What the task asks: Return the listing verbatim, images left out.

*** Opening of Data shown ***

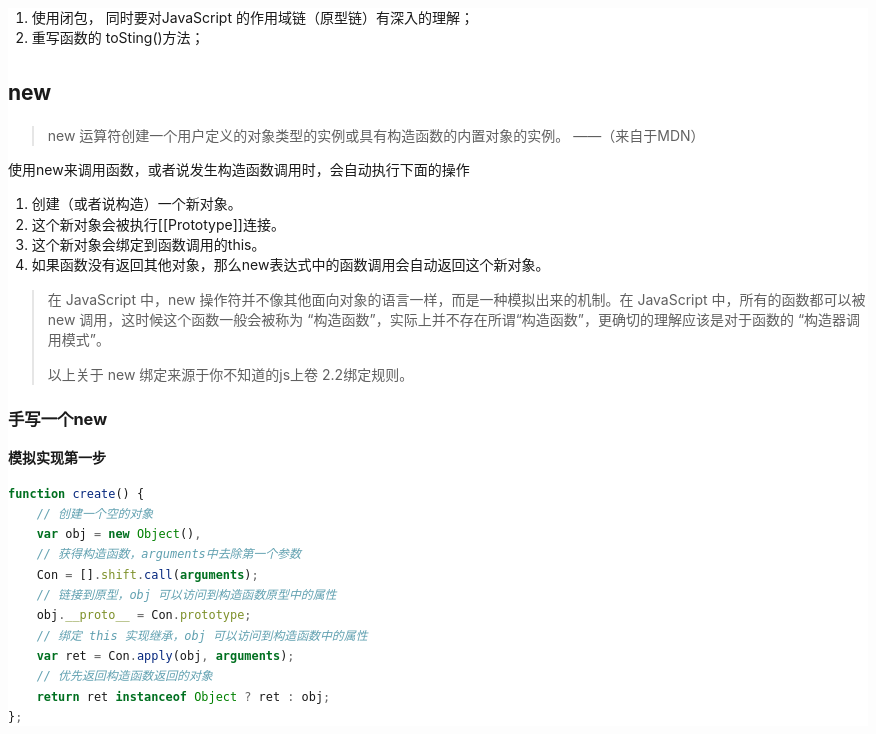
1. 使用闭包， 同时要对JavaScript 的作用域链（原型链）有深入的理解；
2. 重写函数的 toSting()方法；




## new

>new 运算符创建一个用户定义的对象类型的实例或具有构造函数的内置对象的实例。 ——（来自于MDN）





使用new来调用函数，或者说发生构造函数调用时，会自动执行下面的操作



1. 创建（或者说构造）一个新对象。
2. 这个新对象会被执行[[Prototype]]连接。
3. 这个新对象会绑定到函数调用的this。
4. 如果函数没有返回其他对象，那么new表达式中的函数调用会自动返回这个新对象。



>在 JavaScript 中，new 操作符并不像其他面向对象的语言一样，而是一种模拟出来的机制。在 JavaScript 中，所有的函数都可以被 new 调用，这时候这个函数一般会被称为 “构造函数”，实际上并不存在所谓“构造函数”，更确切的理解应该是对于函数的 “构造器调用模式”。
>
>
>
>以上关于 new 绑定来源于你不知道的js上卷 2.2绑定规则。



##### 





### 手写一个new

**模拟实现第一步**


```javascript
function create() {
	// 创建一个空的对象
    var obj = new Object(),
	// 获得构造函数，arguments中去除第一个参数
    Con = [].shift.call(arguments);
	// 链接到原型，obj 可以访问到构造函数原型中的属性
    obj.__proto__ = Con.prototype;
	// 绑定 this 实现继承，obj 可以访问到构造函数中的属性
    var ret = Con.apply(obj, arguments);
	// 优先返回构造函数返回的对象
	return ret instanceof Object ? ret : obj;
};

```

*** Close of Data shown ***

Output:
1. 使用闭包， 同时要对JavaScript 的作用域链（原型链）有深入的理解；
2. 重写函数的 toSting()方法；




## new

>new 运算符创建一个用户定义的对象类型的实例或具有构造函数的内置对象的实例。 ——（来自于MDN）





使用new来调用函数，或者说发生构造函数调用时，会自动执行下面的操作



1. 创建（或者说构造）一个新对象。
2. 这个新对象会被执行[[Prototype]]连接。
3. 这个新对象会绑定到函数调用的this。
4. 如果函数没有返回其他对象，那么new表达式中的函数调用会自动返回这个新对象。



>在 JavaScript 中，new 操作符并不像其他面向对象的语言一样，而是一种模拟出来的机制。在 JavaScript 中，所有的函数都可以被 new 调用，这时候这个函数一般会被称为 “构造函数”，实际上并不存在所谓“构造函数”，更确切的理解应该是对于函数的 “构造器调用模式”。
>
>
>
>以上关于 new 绑定来源于你不知道的js上卷 2.2绑定规则。



##### 





### 手写一个new

**模拟实现第一步**


```javascript
function create() {
	// 创建一个空的对象
    var obj = new Object(),
	// 获得构造函数，arguments中去除第一个参数
    Con = [].shift.call(arguments);
	// 链接到原型，obj 可以访问到构造函数原型中的属性
    obj.__proto__ = Con.prototype;
	// 绑定 this 实现继承，obj 可以访问到构造函数中的属性
    var ret = Con.apply(obj, arguments);
	// 优先返回构造函数返回的对象
	return ret instanceof Object ? ret : obj;
};

```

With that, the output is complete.